Juliet Kinsman has not yet been able to return home when I speak to her, and is growing frustrated watching the same patterns unfold in her work in sustainability. “It’s totally tied in to the top 1 percent – that’s your Brian Mays, that’s your Kate Garraways,” she says, adding that at least 24 people became new billionaires in the UK during the pandemic. “So yes, capitalism is to blame – but this onus on us all to reduce our individual carbon footprint is bullshit. That was invented by oil companies like Shell.”

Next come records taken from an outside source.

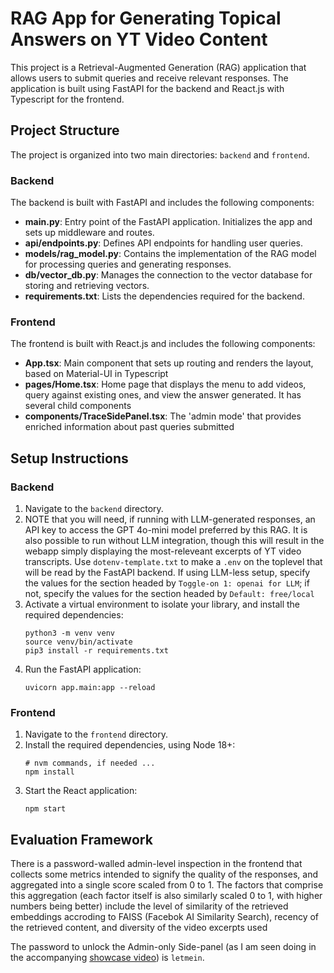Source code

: # RAG App for Generating Topical Answers on YT Video Content

This project is a Retrieval-Augmented Generation (RAG) application that allows users to submit queries and receive relevant responses. The application is built using FastAPI for the backend and React.js with Typescript for the frontend.

## Project Structure

The project is organized into two main directories: `backend` and `frontend`.

### Backend

The backend is built with FastAPI and includes the following components:

- **main.py**: Entry point of the FastAPI application. Initializes the app and sets up middleware and routes.
- **api/endpoints.py**: Defines API endpoints for handling user queries.
- **models/rag_model.py**: Contains the implementation of the RAG model for processing queries and generating responses.
- **db/vector_db.py**: Manages the connection to the vector database for storing and retrieving vectors.
- **requirements.txt**: Lists the dependencies required for the backend.

### Frontend

The frontend is built with React.js and includes the following components:

- **App.tsx**: Main component that sets up routing and renders the layout, based on Material-UI in Typescript
- **pages/Home.tsx**: Home page that displays the menu to add videos, query against existing ones, and view the answer generated. It has several child components
- **components/TraceSidePanel.tsx**: The 'admin mode' that provides enriched information about past queries submitted


## Setup Instructions

### Backend

1. Navigate to the `backend` directory.
2. NOTE that you will need, if running with LLM-generated responses, an API key to access the GPT 4o-mini model preferred by this RAG. It is also possible to run without LLM integration, though this will result in the webapp simply displaying the most-releveant excerpts of YT video transcripts. Use `dotenv-template.txt` to make a `.env` on the toplevel that will be read by the FastAPI backend. If using LLM-less setup, specify the values for the section headed by `Toggle-on 1: openai for LLM`; if not, specify the values for the section headed by `Default: free/local`
3. Activate a virtual environment to isolate your library, and install the required dependencies:
   ```
   python3 -m venv venv
   source venv/bin/activate
   pip3 install -r requirements.txt
   ```
4. Run the FastAPI application:
   ```
   uvicorn app.main:app --reload
   ```

### Frontend

1. Navigate to the `frontend` directory.
2. Install the required dependencies, using Node 18+:
   ```
   # nvm commands, if needed ...
   npm install
   ```
3. Start the React application:
   ```
   npm start
   ```

## Evaluation Framework

There is a password-walled admin-level inspection in the frontend that collects some metrics intended to signify the quality of the responses, and aggregated into a single score scaled from 0 to 1. The factors that comprise this aggregation (each factor itself is also similarly scaled 0 to 1, with higher numbers being better) include the level of similarity of the retrieved embeddings accroding to FAISS (Facebok AI Similarity Search), recency of the retrieved content, and diversity of the video excerpts used

The password to unlock the Admin-only Side-panel (as I am seen doing in the accompanying [showcase video](https://drive.google.com/file/d/1F4EVt2nfwVfSPTFvHyZ2Xl0nX-Naa6Gm/view?usp=sharing)) is `letmein`.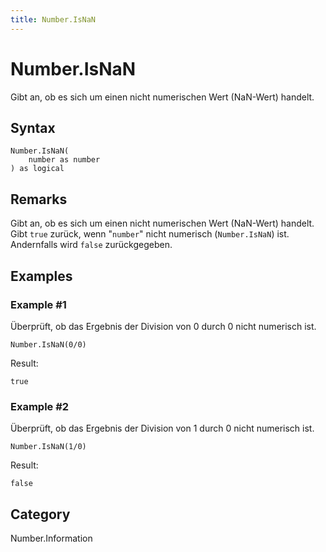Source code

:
```yaml
---
title: Number.IsNaN
---
```


# Number.IsNaN


Gibt an, ob es sich um einen nicht numerischen Wert (NaN-Wert) handelt.


## Syntax

```powerquery
Number.IsNaN(
    number as number
) as logical
```


## Remarks

Gibt an, ob es sich um einen nicht numerischen Wert (NaN-Wert) handelt. Gibt <code>true</code> zurück, wenn "<code>number</code>" nicht numerisch (<code>Number.IsNaN</code>) ist. Andernfalls wird <code>false</code> zurückgegeben.


## Examples

### Example #1 
Überprüft, ob das Ergebnis der Division von 0 durch 0 nicht numerisch ist.
```powerquery
Number.IsNaN(0/0)
```

Result: 
```powerquery
true
```


### Example #2 
Überprüft, ob das Ergebnis der Division von 1 durch 0 nicht numerisch ist.
```powerquery
Number.IsNaN(1/0)
```

Result: 
```powerquery
false
```




## Category
Number.Information
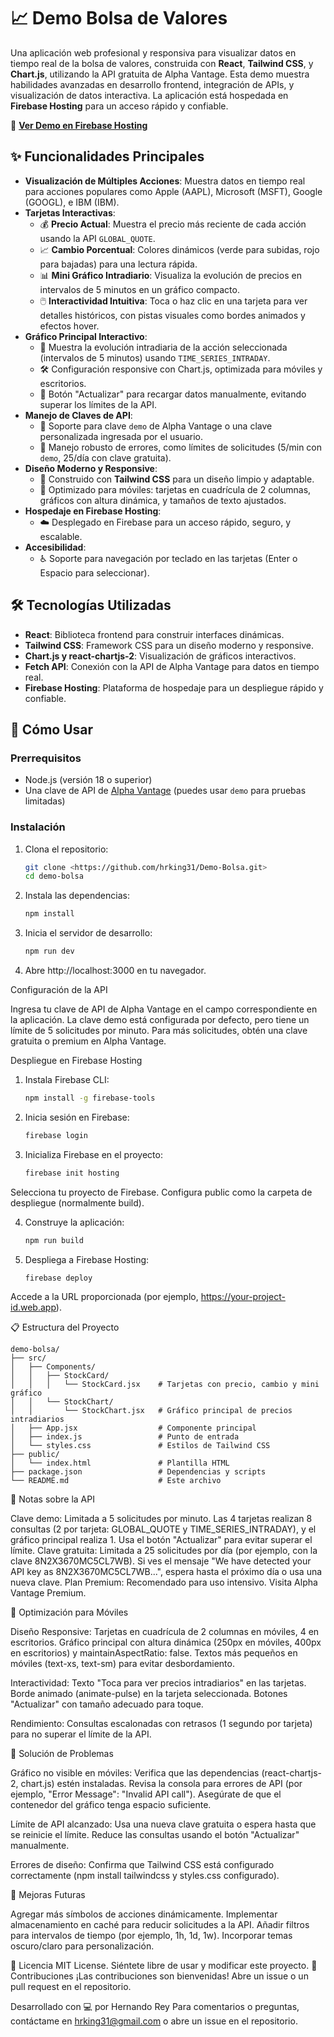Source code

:# 📈 Demo Bolsa de Valores

Una aplicación web profesional y responsiva para visualizar datos en tiempo real de la bolsa de valores, construida con **React**, **Tailwind CSS**, y **Chart.js**, utilizando la API gratuita de Alpha Vantage. Esta demo muestra habilidades avanzadas en desarrollo frontend, integración de APIs, y visualización de datos interactiva. La aplicación está hospedada en **Firebase Hosting** para un acceso rápido y confiable.

🔗 **[Ver Demo en Firebase Hosting](https://demobolsa-31.web.app/)** 

## ✨ Funcionalidades Principales

- **Visualización de Múltiples Acciones**: Muestra datos en tiempo real para acciones populares como Apple (AAPL), Microsoft (MSFT), Google (GOOGL), e IBM (IBM).
- **Tarjetas Interactivas**:
  - 💰 **Precio Actual**: Muestra el precio más reciente de cada acción usando la API `GLOBAL_QUOTE`.
  - 📈 **Cambio Porcentual**: Colores dinámicos (verde para subidas, rojo para bajadas) para una lectura rápida.
  - 📊 **Mini Gráfico Intradiario**: Visualiza la evolución de precios en intervalos de 5 minutos en un gráfico compacto.
  - 🖱️ **Interactividad Intuitiva**: Toca o haz clic en una tarjeta para ver detalles históricos, con pistas visuales como bordes animados y efectos hover.
- **Gráfico Principal Interactivo**:
  - 📅 Muestra la evolución intradiaria de la acción seleccionada (intervalos de 5 minutos) usando `TIME_SERIES_INTRADAY`.
  - 🛠️ Configuración responsive con Chart.js, optimizada para móviles y escritorios.
  - 🔄 Botón "Actualizar" para recargar datos manualmente, evitando superar los límites de la API.
- **Manejo de Claves de API**:
  - 🔑 Soporte para clave `demo` de Alpha Vantage o una clave personalizada ingresada por el usuario.
  - 🚨 Manejo robusto de errores, como límites de solicitudes (5/min con `demo`, 25/día con clave gratuita).
- **Diseño Moderno y Responsive**:
  - 🎨 Construido con **Tailwind CSS** para un diseño limpio y adaptable.
  - 📱 Optimizado para móviles: tarjetas en cuadrícula de 2 columnas, gráficos con altura dinámica, y tamaños de texto ajustados.
- **Hospedaje en Firebase Hosting**:
  - ☁️ Desplegado en Firebase para un acceso rápido, seguro, y escalable.
- **Accesibilidad**:
  - ♿ Soporte para navegación por teclado en las tarjetas (Enter o Espacio para seleccionar).

## 🛠 Tecnologías Utilizadas

- **React**: Biblioteca frontend para construir interfaces dinámicas.
- **Tailwind CSS**: Framework CSS para un diseño moderno y responsive.
- **Chart.js y react-chartjs-2**: Visualización de gráficos interactivos.
- **Fetch API**: Conexión con la API de Alpha Vantage para datos en tiempo real.
- **Firebase Hosting**: Plataforma de hospedaje para un despliegue rápido y confiable.

## 🚀 Cómo Usar

### Prerrequisitos
- Node.js (versión 18 o superior)
- Una clave de API de [Alpha Vantage](https://www.alphavantage.co/support/#api-key) (puedes usar `demo` para pruebas limitadas)

### Instalación
1. Clona el repositorio:
   ```bash
   git clone <https://github.com/hrking31/Demo-Bolsa.git>
   cd demo-bolsa


2. Instala las dependencias:
   ```bash
   npm install


3. Inicia el servidor de desarrollo:
   ```bash
   npm run dev

4. Abre http://localhost:3000 en tu navegador.

Configuración de la API

Ingresa tu clave de API de Alpha Vantage en el campo correspondiente en la aplicación.
La clave demo está configurada por defecto, pero tiene un límite de 5 solicitudes por minuto.
Para más solicitudes, obtén una clave gratuita o premium en Alpha Vantage.

Despliegue en Firebase Hosting

1. Instala Firebase CLI:
   ```bash
   npm install -g firebase-tools


2. Inicia sesión en Firebase:
   ```bash
   firebase login


3. Inicializa Firebase en el proyecto:
   ```bash
   firebase init hosting


Selecciona tu proyecto de Firebase.
Configura public como la carpeta de despliegue (normalmente build).


4. Construye la aplicación:
   ```bash   
   npm run build


5. Despliega a Firebase Hosting:
   ```bash
   firebase deploy


Accede a la URL proporcionada (por ejemplo, https://your-project-id.web.app).

📋 Estructura del Proyecto
   ```plaintext
   demo-bolsa/
   ├── src/
   │   ├── Components/
   │   │   ├── StockCard/
   │   │   │   └── StockCard.jsx    # Tarjetas con precio, cambio y mini gráfico
   │   │   └── StockChart/
   │   │       └── StockChart.jsx   # Gráfico principal de precios intradiarios
   │   ├── App.jsx                  # Componente principal
   │   ├── index.js                 # Punto de entrada
   │   └── styles.css               # Estilos de Tailwind CSS
   ├── public/
   │   └── index.html               # Plantilla HTML
   ├── package.json                 # Dependencias y scripts
   └── README.md                    # Este archivo
```
🛑 Notas sobre la API

Clave demo: Limitada a 5 solicitudes por minuto. Las 4 tarjetas realizan 8 consultas (2 por tarjeta: GLOBAL_QUOTE y TIME_SERIES_INTRADAY), y el gráfico principal realiza 1. Usa el botón "Actualizar" para evitar superar el límite.
Clave gratuita: Limitada a 25 solicitudes por día (por ejemplo, con la clave 8N2X3670MC5CL7WB). Si ves el mensaje "We have detected your API key as 8N2X3670MC5CL7WB...", espera hasta el próximo día o usa una nueva clave.
Plan Premium: Recomendado para uso intensivo. Visita Alpha Vantage Premium.

📱 Optimización para Móviles

Diseño Responsive:
Tarjetas en cuadrícula de 2 columnas en móviles, 4 en escritorios.
Gráfico principal con altura dinámica (250px en móviles, 400px en escritorios) y maintainAspectRatio: false.
Textos más pequeños en móviles (text-xs, text-sm) para evitar desbordamiento.


Interactividad:
Texto "Toca para ver precios intradiarios" en las tarjetas.
Borde animado (animate-pulse) en la tarjeta seleccionada.
Botones "Actualizar" con tamaño adecuado para toque.


Rendimiento:
Consultas escalonadas con retrasos (1 segundo por tarjeta) para no superar el límite de la API.



🐛 Solución de Problemas

Gráfico no visible en móviles:
Verifica que las dependencias (react-chartjs-2, chart.js) estén instaladas.
Revisa la consola para errores de API (por ejemplo, "Error Message": "Invalid API call").
Asegúrate de que el contenedor del gráfico tenga espacio suficiente.


Límite de API alcanzado:
Usa una nueva clave gratuita o espera hasta que se reinicie el límite.
Reduce las consultas usando el botón "Actualizar" manualmente.


Errores de diseño:
Confirma que Tailwind CSS está configurado correctamente (npm install tailwindcss y styles.css configurado).



🚀 Mejoras Futuras

Agregar más símbolos de acciones dinámicamente.
Implementar almacenamiento en caché para reducir solicitudes a la API.
Añadir filtros para intervalos de tiempo (por ejemplo, 1h, 1d, 1w).
Incorporar temas oscuro/claro para personalización.

📄 Licencia
MIT License. Siéntete libre de usar y modificar este proyecto.
🙌 Contribuciones
¡Las contribuciones son bienvenidas! Abre un issue o un pull request en el repositorio.

Desarrollado con 💻 por Hernando Rey Para comentarios o preguntas, contáctame en hrking31@gmail.com o abre un issue en el repositorio.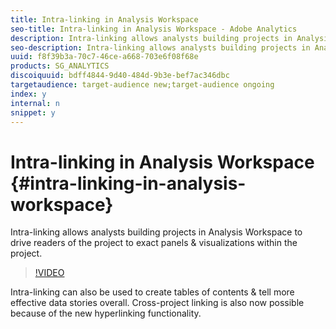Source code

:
 ```yaml
---
title: Intra-linking in Analysis Workspace
seo-title: Intra-linking in Analysis Workspace - Adobe Analytics
description: Intra-linking allows analysts building projects in Analysis Workspace to drive readers of the project to exact panels and visualizations within the project.
seo-description: Intra-linking allows analysts building projects in Analysis Workspace to drive readers of the project to exact panels and visualizations within the project. - Adobe Analytics
uuid: f8f39b3a-70c7-46ce-a668-703e6f08f68e
products: SG_ANALYTICS
discoiquuid: bdff4844-9d40-484d-9b3e-bef7ac346dbc
targetaudience: target-audience new;target-audience ongoing
index: y
internal: n
snippet: y
---
```


# Intra-linking in Analysis Workspace {#intra-linking-in-analysis-workspace}

Intra-linking allows analysts building projects in Analysis Workspace to drive readers of the project to exact panels & visualizations within the project.

>[!VIDEO](https://video.tv.adobe.com/v/23724/?quality=12)

Intra-linking can also be used to create tables of contents & tell more effective data stories overall. Cross-project linking is also now possible because of the new hyperlinking functionality.
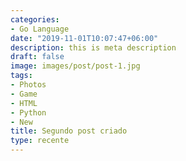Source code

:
 ```yaml
---
categories:
- Go Language
date: "2019-11-01T10:07:47+06:00"
description: this is meta description
draft: false
image: images/post/post-1.jpg
tags:
- Photos
- Game
- HTML
- Python
- New
title: Segundo post criado
type: recente
---
```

Perhaps the question of ‘what can we do?’ is not the right one to ask after all; a self-lacerating response engendered by a society that has gaslit us into believing that it’s our plastic straws that are to blame – rather than, you know, the 71 percent of all carbon emissions that come from just 100 companies.

“The onus is on the government to reduce emissions,” Kinsman adds. “That’s why they exist, to protect every member of society. We all have to think what we can do more, of course, but essentially this is on the government, private sector, and manufacturing to think of solutions.” 

Our role, it seems, will primarily be to face the consequences of their inaction – floods and all.